The initial roll out of one-way partner awards was pretty limited — just American Airlines and Delta. And while you could combine American and Delta on a roundtrip as a result, if you wanted just a one-way award on Delta you would have to pay the round trip price (Delta doesn’t allow its own members to book one-ways for half the price of a roundtrip, but I was hopeful Alaska would since some Delta partners like Air France do).
Alaska, it turns out, is rolling out some of their partners for one-way awards, one at a time. I don’t believe they’ve stated which partners will not be bookable as one-ways.
Golfingboy provides a heads up in the comments that Alaska Airlines has now brought partner British Airways online for one-way awards.
This is great, although with the caveat that British Airways awards entail fuel surcharges — and those fuel surcharges are higher for premium cabin than they are for coach.

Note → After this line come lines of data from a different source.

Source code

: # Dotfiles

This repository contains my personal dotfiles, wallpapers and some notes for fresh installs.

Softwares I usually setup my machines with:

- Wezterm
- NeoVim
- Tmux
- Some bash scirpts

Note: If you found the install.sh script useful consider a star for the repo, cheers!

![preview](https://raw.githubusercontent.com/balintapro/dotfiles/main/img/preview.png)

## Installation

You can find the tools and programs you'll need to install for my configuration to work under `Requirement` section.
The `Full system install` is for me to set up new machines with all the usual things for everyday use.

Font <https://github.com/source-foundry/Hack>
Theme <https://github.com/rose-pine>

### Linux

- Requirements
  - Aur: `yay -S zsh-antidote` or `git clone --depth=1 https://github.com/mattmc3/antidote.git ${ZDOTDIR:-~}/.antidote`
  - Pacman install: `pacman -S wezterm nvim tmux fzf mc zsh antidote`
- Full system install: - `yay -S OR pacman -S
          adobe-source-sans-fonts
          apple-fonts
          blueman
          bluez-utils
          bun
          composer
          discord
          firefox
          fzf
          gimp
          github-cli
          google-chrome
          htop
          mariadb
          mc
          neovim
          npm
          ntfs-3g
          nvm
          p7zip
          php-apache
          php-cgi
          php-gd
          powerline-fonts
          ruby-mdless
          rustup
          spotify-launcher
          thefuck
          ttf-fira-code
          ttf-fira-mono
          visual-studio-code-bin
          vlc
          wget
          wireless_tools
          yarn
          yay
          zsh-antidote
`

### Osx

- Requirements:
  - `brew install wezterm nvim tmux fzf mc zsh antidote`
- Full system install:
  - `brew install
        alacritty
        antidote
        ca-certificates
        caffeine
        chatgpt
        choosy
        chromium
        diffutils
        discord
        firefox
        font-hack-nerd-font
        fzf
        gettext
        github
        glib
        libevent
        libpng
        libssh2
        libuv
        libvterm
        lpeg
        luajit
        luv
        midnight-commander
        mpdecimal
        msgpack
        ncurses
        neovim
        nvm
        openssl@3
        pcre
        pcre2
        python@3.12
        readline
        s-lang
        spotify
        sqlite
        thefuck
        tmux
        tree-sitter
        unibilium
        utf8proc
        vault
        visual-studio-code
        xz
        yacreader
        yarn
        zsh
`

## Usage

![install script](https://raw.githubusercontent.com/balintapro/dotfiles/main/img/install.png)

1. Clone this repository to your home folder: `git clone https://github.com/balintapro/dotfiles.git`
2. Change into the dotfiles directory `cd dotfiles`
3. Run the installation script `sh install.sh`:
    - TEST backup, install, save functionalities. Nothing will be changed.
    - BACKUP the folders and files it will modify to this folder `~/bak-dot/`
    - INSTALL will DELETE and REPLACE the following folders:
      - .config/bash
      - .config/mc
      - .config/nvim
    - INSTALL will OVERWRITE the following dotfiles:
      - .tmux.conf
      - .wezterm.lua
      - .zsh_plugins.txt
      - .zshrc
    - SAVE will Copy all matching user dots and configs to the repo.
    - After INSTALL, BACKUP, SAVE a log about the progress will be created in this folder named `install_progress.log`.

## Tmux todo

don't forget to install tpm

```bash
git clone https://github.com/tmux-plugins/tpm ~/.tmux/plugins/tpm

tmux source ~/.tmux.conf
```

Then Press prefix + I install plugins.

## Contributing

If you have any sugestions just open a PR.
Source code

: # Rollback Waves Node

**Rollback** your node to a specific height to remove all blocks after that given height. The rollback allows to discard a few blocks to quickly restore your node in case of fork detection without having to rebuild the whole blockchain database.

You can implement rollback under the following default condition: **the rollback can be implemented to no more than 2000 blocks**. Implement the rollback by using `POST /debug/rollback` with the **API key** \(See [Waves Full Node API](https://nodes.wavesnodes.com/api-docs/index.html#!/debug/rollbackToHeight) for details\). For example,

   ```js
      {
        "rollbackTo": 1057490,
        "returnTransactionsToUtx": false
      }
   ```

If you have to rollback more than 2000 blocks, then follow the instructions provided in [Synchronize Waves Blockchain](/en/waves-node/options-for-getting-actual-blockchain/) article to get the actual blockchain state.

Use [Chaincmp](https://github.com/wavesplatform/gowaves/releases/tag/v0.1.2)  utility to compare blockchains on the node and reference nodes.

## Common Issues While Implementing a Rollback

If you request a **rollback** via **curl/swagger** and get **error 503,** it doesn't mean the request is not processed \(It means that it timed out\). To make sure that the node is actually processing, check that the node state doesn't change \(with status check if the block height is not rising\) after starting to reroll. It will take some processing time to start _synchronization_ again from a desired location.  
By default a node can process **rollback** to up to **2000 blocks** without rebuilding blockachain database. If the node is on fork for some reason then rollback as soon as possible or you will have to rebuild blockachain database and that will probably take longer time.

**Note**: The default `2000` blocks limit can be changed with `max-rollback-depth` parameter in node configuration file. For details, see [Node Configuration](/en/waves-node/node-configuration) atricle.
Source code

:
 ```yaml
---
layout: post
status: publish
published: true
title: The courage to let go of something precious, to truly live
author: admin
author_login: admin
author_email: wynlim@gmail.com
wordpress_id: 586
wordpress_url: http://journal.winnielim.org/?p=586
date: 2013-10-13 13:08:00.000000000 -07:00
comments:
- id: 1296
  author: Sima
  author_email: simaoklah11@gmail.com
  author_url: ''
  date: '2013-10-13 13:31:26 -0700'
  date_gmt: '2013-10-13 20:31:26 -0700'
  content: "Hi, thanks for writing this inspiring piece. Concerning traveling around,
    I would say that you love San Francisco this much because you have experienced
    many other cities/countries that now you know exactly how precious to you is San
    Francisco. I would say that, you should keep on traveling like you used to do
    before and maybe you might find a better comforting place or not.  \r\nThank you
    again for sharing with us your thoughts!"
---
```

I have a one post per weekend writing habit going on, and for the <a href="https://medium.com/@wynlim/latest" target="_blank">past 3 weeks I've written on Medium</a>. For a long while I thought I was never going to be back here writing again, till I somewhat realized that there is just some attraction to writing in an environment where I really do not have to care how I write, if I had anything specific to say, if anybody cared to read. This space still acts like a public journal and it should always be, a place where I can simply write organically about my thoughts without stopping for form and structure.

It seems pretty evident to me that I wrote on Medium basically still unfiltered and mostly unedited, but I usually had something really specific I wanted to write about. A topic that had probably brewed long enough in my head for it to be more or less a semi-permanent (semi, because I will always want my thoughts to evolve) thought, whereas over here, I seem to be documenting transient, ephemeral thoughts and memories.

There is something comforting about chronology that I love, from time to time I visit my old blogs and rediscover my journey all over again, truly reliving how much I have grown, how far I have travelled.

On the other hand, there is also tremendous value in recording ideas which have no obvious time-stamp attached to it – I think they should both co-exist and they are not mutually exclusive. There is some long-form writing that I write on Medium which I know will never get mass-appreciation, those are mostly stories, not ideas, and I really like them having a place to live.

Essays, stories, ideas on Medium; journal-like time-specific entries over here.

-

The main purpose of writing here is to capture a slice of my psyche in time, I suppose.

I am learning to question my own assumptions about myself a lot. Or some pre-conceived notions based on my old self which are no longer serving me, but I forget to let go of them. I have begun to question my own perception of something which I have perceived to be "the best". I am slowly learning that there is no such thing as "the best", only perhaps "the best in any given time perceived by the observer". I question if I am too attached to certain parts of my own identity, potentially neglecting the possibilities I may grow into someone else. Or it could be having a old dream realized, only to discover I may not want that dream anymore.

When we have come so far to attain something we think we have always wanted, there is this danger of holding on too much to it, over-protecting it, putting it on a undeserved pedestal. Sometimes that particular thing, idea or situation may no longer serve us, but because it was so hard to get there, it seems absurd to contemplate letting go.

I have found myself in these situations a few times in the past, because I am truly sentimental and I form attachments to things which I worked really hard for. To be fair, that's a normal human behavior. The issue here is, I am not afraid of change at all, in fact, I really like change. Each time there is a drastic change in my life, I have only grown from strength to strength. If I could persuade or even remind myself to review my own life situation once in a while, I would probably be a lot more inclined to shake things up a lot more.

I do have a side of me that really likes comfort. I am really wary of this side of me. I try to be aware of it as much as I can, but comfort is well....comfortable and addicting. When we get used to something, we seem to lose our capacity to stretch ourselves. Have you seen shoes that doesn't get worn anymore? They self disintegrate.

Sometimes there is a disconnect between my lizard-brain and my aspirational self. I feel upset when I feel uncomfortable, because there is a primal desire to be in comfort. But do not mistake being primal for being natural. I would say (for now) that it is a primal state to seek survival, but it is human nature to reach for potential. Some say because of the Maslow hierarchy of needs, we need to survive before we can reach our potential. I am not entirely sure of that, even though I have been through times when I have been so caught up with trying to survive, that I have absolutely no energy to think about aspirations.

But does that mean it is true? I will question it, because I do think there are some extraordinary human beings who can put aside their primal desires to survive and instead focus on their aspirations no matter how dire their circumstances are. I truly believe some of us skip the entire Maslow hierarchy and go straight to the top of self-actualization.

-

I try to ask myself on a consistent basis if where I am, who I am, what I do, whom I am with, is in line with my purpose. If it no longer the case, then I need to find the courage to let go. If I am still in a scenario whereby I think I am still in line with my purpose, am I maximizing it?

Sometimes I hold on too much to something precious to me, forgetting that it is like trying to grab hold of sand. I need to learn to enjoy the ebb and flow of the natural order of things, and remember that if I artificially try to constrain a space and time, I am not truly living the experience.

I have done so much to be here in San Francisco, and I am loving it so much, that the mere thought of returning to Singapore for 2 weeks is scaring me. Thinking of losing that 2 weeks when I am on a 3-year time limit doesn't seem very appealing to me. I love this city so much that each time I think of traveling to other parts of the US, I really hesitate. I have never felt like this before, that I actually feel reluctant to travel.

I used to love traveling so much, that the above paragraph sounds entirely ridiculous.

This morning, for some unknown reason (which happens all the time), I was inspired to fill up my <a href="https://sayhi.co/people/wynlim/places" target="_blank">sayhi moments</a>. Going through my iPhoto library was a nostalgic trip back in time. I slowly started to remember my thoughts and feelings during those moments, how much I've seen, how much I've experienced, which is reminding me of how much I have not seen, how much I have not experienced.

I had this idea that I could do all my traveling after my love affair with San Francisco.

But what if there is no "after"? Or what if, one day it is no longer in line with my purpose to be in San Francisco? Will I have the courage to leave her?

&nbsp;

In the example above, New York to London one-way, a first class one-way award runs $429 in taxes and fees. (A return from the U.K. as opposed to from other countries would be even more money since it would entail the UK’s air passenger duty often known as premium cabin departure tax.)
What Alaska’s one-way awards don’t let you do is combine partners in a single direction. You can fly Alaska and a partner, but not two different partners (such as American and British Airways, flying Los Angeles to Dallas on American and then Dallas to London on BA).
British Airways aside, this is especially encouraging because it suggests that the timetable for additional partner rollouts may be fairly quick. Alaska is trying to get the functionality going quickly. Hopefully they continue to add additional partners in a matter of weeks. I’d especially love to see one-way awards on Cathay Pacific and on Emirates. (Currently the most favorable Emirates award chart much of the time is the Japan Airlines chart, but that doesn’t provide one-way options.)
These developments make Alaska Airlines miles increasingly valuable.
Alaska also just started awarding 30k (25k+5k bonus) for the BofA credit cards. May be targeted.
Not mixing partners is still a major downside. Also, how well is their partner award search? Seamless online experience, or hassle-ful phone call everytime ?
ohhh man, if they do Cathay that would be awesome..if they do Cathay AND emirates…watch out!
I have noticed that the fuel surcharge fluctuates based on date of travel. Using IAD-LHR-JNB OW in F as an example:
Saturday 4/13 – $683.50
Tuesday 4/16 – $590.50
Saturday 4/20 – $636.80
As much as I am annoyed by the surcharges, when CX OW awards comes online, I wouldn’t mind doing West Coast to South Africa via LHR one way just for the sake of trying BA F out and seeing the CCR.
@DaninSTL,
got a link for that?
“British Airways…fuel surcharges are higher for premium cabin than they are for coach.”
I belive you had a typo there – the correct term is fraud surcharges.
With Alaska’s relatively cheap prices on a lot of routes, there are some very attractive mini-RTW type trips that would come online if Cathay and/or Emirates do open up for 1-way awards.
HKG-Europe and HKG-Mid East on Cathay are very cheap in business relative to similar length flights–USA-Asia & USA-Europe.